Work instructions: How many lines in the entries below contain "Unix"? Answer with the number only.
.....
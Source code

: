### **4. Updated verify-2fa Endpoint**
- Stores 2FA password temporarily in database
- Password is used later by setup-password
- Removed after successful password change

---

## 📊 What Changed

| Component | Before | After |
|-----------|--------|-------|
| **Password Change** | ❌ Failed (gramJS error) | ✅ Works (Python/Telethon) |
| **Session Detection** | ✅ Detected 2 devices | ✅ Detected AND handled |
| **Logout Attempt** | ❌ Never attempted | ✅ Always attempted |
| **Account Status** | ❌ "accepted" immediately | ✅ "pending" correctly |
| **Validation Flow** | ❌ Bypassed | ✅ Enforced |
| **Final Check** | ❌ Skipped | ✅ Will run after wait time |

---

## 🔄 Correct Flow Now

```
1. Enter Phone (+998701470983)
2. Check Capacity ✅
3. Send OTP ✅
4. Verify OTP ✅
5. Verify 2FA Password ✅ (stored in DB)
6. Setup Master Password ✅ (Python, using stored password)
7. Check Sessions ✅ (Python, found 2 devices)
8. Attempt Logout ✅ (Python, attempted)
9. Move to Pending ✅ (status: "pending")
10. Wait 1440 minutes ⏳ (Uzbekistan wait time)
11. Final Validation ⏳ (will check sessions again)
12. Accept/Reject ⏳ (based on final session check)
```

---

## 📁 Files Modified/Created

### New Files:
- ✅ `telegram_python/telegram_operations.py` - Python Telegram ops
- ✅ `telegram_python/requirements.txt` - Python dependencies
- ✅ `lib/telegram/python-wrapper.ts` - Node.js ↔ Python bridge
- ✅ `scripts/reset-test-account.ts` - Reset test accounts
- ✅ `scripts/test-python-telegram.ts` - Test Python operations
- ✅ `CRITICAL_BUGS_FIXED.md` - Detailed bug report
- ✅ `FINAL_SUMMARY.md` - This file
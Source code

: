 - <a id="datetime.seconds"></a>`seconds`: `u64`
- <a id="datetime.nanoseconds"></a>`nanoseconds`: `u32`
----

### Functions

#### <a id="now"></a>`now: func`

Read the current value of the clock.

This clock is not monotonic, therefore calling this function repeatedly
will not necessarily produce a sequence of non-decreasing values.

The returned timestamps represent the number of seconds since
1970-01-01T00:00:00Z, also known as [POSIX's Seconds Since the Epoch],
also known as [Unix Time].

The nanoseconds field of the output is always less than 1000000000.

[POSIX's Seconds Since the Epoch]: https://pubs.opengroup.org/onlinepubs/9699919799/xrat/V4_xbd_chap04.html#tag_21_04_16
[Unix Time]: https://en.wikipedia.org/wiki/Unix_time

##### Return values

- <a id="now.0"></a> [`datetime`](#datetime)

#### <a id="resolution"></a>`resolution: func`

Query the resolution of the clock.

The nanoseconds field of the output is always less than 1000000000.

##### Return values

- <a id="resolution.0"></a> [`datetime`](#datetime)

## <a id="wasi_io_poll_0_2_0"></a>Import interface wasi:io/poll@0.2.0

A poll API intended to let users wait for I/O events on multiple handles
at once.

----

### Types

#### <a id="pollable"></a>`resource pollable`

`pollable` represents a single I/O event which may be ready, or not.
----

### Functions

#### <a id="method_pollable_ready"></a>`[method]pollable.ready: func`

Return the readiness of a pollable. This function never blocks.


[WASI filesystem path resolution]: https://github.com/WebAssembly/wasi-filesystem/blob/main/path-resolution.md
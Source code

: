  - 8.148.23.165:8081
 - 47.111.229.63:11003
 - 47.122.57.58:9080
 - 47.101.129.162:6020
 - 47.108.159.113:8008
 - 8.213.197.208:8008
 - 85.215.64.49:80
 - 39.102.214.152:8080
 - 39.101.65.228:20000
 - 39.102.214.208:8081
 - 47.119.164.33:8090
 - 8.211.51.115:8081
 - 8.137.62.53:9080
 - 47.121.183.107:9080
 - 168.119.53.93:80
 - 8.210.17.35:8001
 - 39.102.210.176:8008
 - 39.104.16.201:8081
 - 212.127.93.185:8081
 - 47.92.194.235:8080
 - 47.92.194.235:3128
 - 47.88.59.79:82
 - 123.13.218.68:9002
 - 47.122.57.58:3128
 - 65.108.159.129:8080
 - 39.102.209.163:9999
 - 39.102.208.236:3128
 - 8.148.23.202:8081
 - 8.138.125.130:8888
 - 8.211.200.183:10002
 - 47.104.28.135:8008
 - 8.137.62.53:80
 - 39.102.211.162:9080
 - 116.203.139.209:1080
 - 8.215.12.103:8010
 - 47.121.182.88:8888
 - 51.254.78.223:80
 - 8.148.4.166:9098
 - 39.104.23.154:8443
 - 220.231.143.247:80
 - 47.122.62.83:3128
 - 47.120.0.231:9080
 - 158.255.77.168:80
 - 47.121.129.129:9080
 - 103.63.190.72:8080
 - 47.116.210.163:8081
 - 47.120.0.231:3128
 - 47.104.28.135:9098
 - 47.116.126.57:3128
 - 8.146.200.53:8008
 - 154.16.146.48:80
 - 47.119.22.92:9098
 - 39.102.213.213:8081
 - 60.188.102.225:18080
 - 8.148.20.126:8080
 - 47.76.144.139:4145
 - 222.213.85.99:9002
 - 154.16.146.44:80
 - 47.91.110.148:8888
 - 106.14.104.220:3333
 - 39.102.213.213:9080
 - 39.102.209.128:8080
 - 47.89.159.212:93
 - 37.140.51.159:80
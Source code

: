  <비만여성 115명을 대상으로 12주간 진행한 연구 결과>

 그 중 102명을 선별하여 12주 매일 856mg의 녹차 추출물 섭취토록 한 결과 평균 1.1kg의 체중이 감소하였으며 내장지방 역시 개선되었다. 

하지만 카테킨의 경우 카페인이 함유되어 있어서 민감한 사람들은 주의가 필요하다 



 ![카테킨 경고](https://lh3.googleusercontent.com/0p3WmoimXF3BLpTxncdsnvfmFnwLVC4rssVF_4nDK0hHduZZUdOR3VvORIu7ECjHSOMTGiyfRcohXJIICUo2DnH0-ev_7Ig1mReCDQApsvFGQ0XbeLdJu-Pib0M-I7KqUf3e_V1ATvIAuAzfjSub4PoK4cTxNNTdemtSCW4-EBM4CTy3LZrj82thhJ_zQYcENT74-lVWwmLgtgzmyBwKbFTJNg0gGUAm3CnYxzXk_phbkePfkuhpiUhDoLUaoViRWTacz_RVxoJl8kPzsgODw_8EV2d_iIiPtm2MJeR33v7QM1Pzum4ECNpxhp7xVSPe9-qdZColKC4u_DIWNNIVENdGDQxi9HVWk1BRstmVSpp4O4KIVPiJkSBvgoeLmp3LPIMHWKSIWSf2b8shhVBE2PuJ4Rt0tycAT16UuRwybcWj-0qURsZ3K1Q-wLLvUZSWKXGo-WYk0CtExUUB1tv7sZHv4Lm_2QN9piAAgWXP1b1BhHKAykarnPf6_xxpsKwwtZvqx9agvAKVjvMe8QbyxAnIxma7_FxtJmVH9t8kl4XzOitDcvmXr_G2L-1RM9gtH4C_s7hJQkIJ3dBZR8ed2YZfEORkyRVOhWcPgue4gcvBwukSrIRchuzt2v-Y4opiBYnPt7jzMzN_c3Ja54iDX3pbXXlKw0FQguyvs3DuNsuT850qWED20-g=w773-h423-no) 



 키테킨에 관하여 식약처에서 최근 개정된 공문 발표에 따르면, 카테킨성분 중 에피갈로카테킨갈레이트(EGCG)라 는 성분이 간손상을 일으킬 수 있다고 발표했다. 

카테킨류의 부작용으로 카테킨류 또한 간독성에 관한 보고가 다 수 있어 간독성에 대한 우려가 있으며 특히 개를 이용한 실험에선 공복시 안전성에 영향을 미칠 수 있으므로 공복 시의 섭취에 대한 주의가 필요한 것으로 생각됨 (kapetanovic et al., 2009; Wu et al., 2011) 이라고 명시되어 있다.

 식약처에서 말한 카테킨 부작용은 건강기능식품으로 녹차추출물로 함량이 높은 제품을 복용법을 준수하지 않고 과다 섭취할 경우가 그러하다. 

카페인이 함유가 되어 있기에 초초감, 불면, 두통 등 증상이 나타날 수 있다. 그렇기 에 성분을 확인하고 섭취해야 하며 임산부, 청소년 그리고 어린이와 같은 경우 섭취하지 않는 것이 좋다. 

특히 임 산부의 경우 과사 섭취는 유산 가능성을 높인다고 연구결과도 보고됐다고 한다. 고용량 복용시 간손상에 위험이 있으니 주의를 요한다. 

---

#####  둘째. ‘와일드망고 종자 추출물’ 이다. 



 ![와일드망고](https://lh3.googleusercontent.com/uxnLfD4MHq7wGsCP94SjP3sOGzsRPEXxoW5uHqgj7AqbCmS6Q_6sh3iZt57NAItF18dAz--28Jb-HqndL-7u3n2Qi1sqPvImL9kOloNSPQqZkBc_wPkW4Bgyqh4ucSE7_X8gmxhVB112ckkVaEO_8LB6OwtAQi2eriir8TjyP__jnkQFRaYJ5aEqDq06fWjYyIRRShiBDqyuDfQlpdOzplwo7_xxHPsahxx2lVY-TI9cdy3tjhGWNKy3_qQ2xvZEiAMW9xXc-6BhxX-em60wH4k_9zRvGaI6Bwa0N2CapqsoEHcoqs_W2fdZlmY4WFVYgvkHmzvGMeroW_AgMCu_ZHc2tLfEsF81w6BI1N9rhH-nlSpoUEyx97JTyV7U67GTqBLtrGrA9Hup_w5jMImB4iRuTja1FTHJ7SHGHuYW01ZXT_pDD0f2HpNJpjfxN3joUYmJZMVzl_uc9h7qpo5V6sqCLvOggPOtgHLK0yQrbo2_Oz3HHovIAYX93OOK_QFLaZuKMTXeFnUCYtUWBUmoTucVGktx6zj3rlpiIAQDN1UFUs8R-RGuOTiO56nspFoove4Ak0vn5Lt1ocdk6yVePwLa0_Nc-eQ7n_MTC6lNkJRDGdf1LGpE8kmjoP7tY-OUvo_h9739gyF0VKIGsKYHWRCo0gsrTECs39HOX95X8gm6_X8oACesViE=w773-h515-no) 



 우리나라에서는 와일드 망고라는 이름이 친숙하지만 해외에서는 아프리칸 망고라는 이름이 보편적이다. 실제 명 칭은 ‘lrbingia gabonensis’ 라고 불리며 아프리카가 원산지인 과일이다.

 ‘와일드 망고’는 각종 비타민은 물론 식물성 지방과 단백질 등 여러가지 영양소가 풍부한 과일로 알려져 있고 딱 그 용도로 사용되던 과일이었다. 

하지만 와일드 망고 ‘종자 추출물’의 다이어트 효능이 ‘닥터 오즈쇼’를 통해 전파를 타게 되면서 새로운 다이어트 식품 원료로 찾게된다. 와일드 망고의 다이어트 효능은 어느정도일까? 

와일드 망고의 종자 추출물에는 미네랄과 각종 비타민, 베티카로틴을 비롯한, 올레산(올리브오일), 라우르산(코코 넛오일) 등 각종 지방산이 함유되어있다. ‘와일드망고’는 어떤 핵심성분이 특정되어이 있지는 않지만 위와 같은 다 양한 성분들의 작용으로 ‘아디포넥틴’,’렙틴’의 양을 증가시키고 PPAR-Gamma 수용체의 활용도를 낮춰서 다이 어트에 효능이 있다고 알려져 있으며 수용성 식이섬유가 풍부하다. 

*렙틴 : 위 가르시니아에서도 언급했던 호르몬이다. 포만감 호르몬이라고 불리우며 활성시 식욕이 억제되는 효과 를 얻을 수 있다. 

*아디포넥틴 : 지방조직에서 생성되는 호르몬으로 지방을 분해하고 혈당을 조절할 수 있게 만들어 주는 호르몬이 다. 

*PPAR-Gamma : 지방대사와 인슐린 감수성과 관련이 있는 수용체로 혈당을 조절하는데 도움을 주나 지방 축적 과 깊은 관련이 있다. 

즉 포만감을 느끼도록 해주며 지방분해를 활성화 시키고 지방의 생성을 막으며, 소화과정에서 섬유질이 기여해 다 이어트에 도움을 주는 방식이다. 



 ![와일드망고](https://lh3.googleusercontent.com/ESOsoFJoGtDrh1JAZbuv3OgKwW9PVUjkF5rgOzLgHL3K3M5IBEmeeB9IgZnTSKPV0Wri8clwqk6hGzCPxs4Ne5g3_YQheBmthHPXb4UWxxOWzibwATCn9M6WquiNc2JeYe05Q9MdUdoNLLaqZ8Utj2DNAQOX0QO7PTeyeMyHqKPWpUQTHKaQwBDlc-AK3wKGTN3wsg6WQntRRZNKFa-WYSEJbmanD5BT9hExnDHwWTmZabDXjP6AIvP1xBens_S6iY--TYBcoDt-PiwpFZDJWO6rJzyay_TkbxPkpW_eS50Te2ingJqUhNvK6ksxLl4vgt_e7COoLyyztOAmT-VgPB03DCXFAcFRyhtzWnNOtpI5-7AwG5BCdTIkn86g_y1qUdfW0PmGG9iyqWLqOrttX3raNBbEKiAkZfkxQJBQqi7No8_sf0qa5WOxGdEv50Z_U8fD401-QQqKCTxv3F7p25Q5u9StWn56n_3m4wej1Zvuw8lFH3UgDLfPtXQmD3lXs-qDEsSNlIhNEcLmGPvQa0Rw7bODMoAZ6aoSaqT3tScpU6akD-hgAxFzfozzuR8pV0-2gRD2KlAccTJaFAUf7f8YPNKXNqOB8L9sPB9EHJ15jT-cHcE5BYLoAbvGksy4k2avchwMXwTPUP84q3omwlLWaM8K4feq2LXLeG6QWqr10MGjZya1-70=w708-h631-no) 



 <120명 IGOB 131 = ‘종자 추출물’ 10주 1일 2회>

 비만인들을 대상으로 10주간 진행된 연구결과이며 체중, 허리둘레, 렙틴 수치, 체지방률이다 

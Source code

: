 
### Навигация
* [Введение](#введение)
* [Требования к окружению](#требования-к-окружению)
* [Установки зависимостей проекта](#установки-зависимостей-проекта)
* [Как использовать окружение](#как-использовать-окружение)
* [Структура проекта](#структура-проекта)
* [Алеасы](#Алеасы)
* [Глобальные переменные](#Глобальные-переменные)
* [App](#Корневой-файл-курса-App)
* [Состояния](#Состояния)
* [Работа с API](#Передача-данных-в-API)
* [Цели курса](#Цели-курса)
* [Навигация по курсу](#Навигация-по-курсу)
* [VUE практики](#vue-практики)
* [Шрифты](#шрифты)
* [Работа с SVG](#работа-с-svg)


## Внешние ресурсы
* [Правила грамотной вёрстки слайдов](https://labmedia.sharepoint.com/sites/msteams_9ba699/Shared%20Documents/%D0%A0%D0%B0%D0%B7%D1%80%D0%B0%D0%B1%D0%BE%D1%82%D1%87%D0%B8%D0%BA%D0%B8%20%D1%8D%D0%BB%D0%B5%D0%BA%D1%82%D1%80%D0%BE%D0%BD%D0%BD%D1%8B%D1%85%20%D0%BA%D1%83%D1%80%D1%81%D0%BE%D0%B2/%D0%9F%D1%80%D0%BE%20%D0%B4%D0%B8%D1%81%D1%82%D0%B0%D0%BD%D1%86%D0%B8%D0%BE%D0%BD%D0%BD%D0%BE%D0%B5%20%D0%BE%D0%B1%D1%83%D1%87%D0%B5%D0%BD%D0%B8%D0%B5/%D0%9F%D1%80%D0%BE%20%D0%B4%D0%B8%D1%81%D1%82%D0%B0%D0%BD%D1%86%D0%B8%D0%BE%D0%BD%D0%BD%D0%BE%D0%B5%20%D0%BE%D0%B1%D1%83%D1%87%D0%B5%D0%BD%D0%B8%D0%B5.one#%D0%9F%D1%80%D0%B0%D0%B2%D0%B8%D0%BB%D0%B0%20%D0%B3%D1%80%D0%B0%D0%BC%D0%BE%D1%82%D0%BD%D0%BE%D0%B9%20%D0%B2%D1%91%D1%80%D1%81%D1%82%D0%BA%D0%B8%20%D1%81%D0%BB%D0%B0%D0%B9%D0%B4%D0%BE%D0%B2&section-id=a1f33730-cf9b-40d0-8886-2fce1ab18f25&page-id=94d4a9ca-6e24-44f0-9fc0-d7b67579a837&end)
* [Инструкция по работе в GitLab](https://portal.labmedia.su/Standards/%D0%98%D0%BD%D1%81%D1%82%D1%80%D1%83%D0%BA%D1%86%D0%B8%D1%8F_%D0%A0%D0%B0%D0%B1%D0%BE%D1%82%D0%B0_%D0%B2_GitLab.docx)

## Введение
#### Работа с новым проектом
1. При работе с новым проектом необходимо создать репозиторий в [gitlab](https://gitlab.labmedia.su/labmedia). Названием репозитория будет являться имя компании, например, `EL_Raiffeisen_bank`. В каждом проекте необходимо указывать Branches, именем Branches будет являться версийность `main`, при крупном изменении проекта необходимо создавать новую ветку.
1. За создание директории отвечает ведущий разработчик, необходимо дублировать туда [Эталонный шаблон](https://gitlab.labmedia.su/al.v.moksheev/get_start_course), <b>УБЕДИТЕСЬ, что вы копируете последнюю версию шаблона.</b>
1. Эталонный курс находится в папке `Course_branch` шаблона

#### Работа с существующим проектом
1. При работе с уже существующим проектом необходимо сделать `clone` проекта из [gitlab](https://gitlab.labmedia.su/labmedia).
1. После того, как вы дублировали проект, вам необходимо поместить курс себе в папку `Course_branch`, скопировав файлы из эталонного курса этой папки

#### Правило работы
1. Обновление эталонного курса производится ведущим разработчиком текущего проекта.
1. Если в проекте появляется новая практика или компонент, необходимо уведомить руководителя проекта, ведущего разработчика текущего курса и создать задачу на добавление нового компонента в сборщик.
.....
Answer to the exercise: 2